Even before a diagnosis is completely formulated treatment must begin. The extremely high temperatures that patients present with constitute a medical emergency. These temperatures must be dealt with swiftly and decisively in order to avert permanent damage to vital organs

The basic management of NMS is quite straight forward. First of all if an offending drug has been identified it must be discontinued immediately. The early diagnosis of NMS is important so that the temperature extremes of hyperthermia may be avoided. Intensive medical and nursing care must be provided to deal with the possible complications.

Sequential Approach

(UpToDate.com, 2005)

The specific treatment of NMS must be individualized and based empirically on the character, duration, and severity of clinical signs and symptoms of each patient (Caroff, www.nmsis.org). The treatment of NMS can be divided into four areas:

  1. supportive care
  2. rapid cooling
  3. specific drug therapy/ECT
  4. identification and treatment of complications.

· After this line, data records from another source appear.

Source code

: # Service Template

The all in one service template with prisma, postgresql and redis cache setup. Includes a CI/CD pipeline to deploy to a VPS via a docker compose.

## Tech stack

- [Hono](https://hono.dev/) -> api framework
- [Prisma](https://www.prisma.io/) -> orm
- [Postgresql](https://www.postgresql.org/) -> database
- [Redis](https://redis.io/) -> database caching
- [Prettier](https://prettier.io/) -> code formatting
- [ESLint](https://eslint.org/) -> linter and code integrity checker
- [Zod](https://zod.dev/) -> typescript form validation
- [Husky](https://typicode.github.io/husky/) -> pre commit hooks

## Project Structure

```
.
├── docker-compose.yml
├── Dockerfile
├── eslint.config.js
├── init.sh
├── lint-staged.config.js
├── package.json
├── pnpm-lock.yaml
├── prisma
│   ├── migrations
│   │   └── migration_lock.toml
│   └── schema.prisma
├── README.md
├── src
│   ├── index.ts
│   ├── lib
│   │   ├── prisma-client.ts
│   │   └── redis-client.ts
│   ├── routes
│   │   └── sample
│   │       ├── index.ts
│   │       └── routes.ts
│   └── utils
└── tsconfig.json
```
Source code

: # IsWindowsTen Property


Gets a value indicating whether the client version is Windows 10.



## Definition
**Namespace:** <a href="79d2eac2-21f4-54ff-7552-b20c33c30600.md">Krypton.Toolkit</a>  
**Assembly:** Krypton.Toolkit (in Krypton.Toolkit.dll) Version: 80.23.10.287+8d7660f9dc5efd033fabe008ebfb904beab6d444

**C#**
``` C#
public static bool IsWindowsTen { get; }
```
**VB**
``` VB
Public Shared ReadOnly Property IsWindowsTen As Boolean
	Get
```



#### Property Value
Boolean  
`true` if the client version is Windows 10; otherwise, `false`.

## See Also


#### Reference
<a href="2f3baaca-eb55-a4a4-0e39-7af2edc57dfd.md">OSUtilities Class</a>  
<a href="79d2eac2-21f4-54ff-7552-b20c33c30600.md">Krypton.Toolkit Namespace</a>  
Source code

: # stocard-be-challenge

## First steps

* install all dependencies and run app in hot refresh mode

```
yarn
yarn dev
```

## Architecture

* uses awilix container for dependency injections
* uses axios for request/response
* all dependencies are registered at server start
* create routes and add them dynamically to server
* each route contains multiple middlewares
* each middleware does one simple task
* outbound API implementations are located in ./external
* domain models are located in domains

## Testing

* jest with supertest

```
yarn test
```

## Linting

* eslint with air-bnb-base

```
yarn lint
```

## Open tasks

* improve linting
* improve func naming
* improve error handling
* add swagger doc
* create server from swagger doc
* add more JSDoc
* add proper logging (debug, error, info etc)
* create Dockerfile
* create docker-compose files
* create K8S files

As always the ABC’s of critical care must be addressed and the patient stabilized as soon as possible. If severe hypertension is present, the use of nitroprusside (Nipride®) can be extremely helpful as its potent vasodilatation aids in bringing blood to the skin and assists in cooling. Conversely, if hypotension is a problem, fluid resuscitation is preferred over potent vasoconstrictors like dopamine which could hamper cooling by shunting blood away from the skin. If temp is high cooled IV fluids may be used to help treat hyperthermia while addressing hypotension at the same time.

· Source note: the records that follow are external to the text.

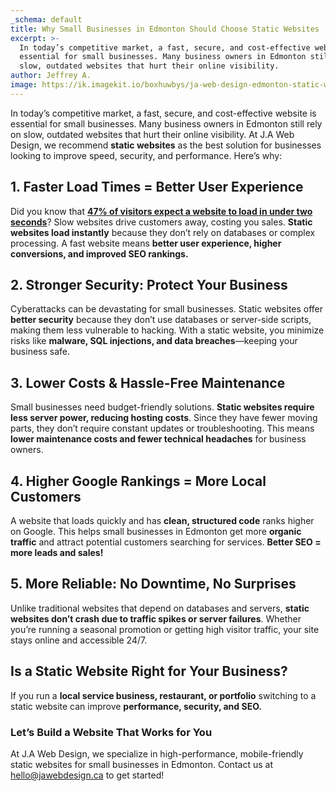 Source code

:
 ```yaml
---
_schema: default
title: Why Small Businesses in Edmonton Should Choose Static Websites
excerpt: >-
  In today’s competitive market, a fast, secure, and cost-effective website is
  essential for small businesses. Many business owners in Edmonton still rely on
  slow, outdated websites that hurt their online visibility. 
author: Jeffrey A.
image: https://ik.imagekit.io/boxhuwbys/ja-web-design-edmonton-static-websites.webp
---
```

In today’s competitive market, a fast, secure, and cost-effective website is essential for small businesses. Many business owners in Edmonton still rely on slow, outdated websites that hurt their online visibility. At J.A Web Design, we recommend **static websites** as the best solution for businesses looking to improve speed, security, and performance. Here’s why:

## **1\. Faster Load Times = Better User Experience**

Did you know that <a href="https://www.portagecybertech.com/en/blog/how-fast-should-my-website-load" target="_blank" rel="noopener"><strong>47% of visitors expect a website to load in under two seconds</strong></a>? Slow websites drive customers away, costing you sales. **Static websites load instantly** because they don’t rely on databases or complex processing. A fast website means **better user experience, higher conversions, and improved SEO rankings.**

## **2\. Stronger Security: Protect Your Business**

Cyberattacks can be devastating for small businesses. Static websites offer **better security** because they don’t use databases or server-side scripts, making them less vulnerable to hacking. With a static website, you minimize risks like **malware, SQL injections, and data breaches**—keeping your business safe.

## **3\. Lower Costs & Hassle-Free Maintenance**

Small businesses need budget-friendly solutions. **Static websites require less server power, reducing hosting costs**. Since they have fewer moving parts, they don’t require constant updates or troubleshooting. This means **lower maintenance costs and fewer technical headaches** for business owners.

## **4\. Higher Google Rankings = More Local Customers**

A website that loads quickly and has **clean, structured code** ranks higher on Google. This helps small businesses in Edmonton get more **organic traffic** and attract potential customers searching for services. **Better SEO = more leads and sales!**

## **5\. More Reliable: No Downtime, No Surprises**

Unlike traditional websites that depend on databases and servers, **static websites don’t crash due to traffic spikes or server failures**. Whether you’re running a seasonal promotion or getting high visitor traffic, your site stays online and accessible 24/7.

## **Is a Static Website Right for Your Business?**

If you run a **local service business, restaurant, or portfolio** switching to a static website can improve **performance, security, and SEO.**

### **Let’s Build a Website That Works for You**

At J.A Web Design, we specialize in high-performance, mobile-friendly static websites for small businesses in Edmonton. Contact us at [hello@jawebdesign.ca]() to get started! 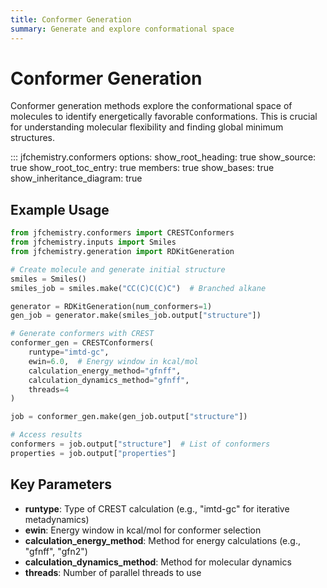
 ```yaml
---
title: Conformer Generation
summary: Generate and explore conformational space
---
```


# Conformer Generation

Conformer generation methods explore the conformational space of molecules to identify energetically favorable conformations. This is crucial for understanding molecular flexibility and finding global minimum structures.

::: jfchemistry.conformers
options:
show_root_heading: true
show_source: true
show_root_toc_entry: true
members: true
show_bases: true
show_inheritance_diagram: true

## Example Usage

```python
from jfchemistry.conformers import CRESTConformers
from jfchemistry.inputs import Smiles
from jfchemistry.generation import RDKitGeneration

# Create molecule and generate initial structure
smiles = Smiles()
smiles_job = smiles.make("CC(C)C(C)C")  # Branched alkane

generator = RDKitGeneration(num_conformers=1)
gen_job = generator.make(smiles_job.output["structure"])

# Generate conformers with CREST
conformer_gen = CRESTConformers(
    runtype="imtd-gc",
    ewin=6.0,  # Energy window in kcal/mol
    calculation_energy_method="gfnff",
    calculation_dynamics_method="gfnff",
    threads=4
)

job = conformer_gen.make(gen_job.output["structure"])

# Access results
conformers = job.output["structure"]  # List of conformers
properties = job.output["properties"]
```

## Key Parameters

-   **runtype**: Type of CREST calculation (e.g., "imtd-gc" for iterative metadynamics)
-   **ewin**: Energy window in kcal/mol for conformer selection
-   **calculation_energy_method**: Method for energy calculations (e.g., "gfnff", "gfn2")
-   **calculation_dynamics_method**: Method for molecular dynamics
-   **threads**: Number of parallel threads to use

Rapid cooling of the patient is essential to avoid permanent damage. “Temperature elevation is accompanied by an increase in oxygen consumption and metabolic rate, resulting in hyperpnea and tachycardia. Above 42ºC (108ºF), oxidative phosphorylation becomes uncoupled, and a variety of enzymes cease to function. Hepatocytes, vascular endothelium, and neural tissue are most sensitive to these effects, but all organs may be involved. As a result, these patients are at risk of multiorgan system failure” (Mecham, 2005, p. 1).

Cooling measures

Augmentation of evaporative cooling is the treatment modality of choice because it is effective, noninvasive, and easily performed. Spray the naked patient with a mist of lukewarm water while air is circulated by large fans. Shivering may be suppressed with intravenous benzodiazepines such as diazepam 5 mg IV or Lorazepam 1-2 mg IV.

Other effective cooling methods are used less commonly. Immersing the patient in ice water results in rapid cooling, but complicates monitoring and access. Applying ice packs to the axillae, neck, and groin is effective, but is poorly tolerated in the awake patient. Cold peritoneal lavage results in rapid cooling, but it is an invasive technique that is contraindicated in pregnant patients or those with previous abdominal surgery. Cold oxygen, cold gastric lavage, cooling blankets, and cold intravenous fluids may be helpful adjuncts (Mecham, 2005). Alcohol sponge baths should be avoided because large amounts of the drug may be absorbed through dilated cutaneous vessels and produce toxicity (Khosla, 1999).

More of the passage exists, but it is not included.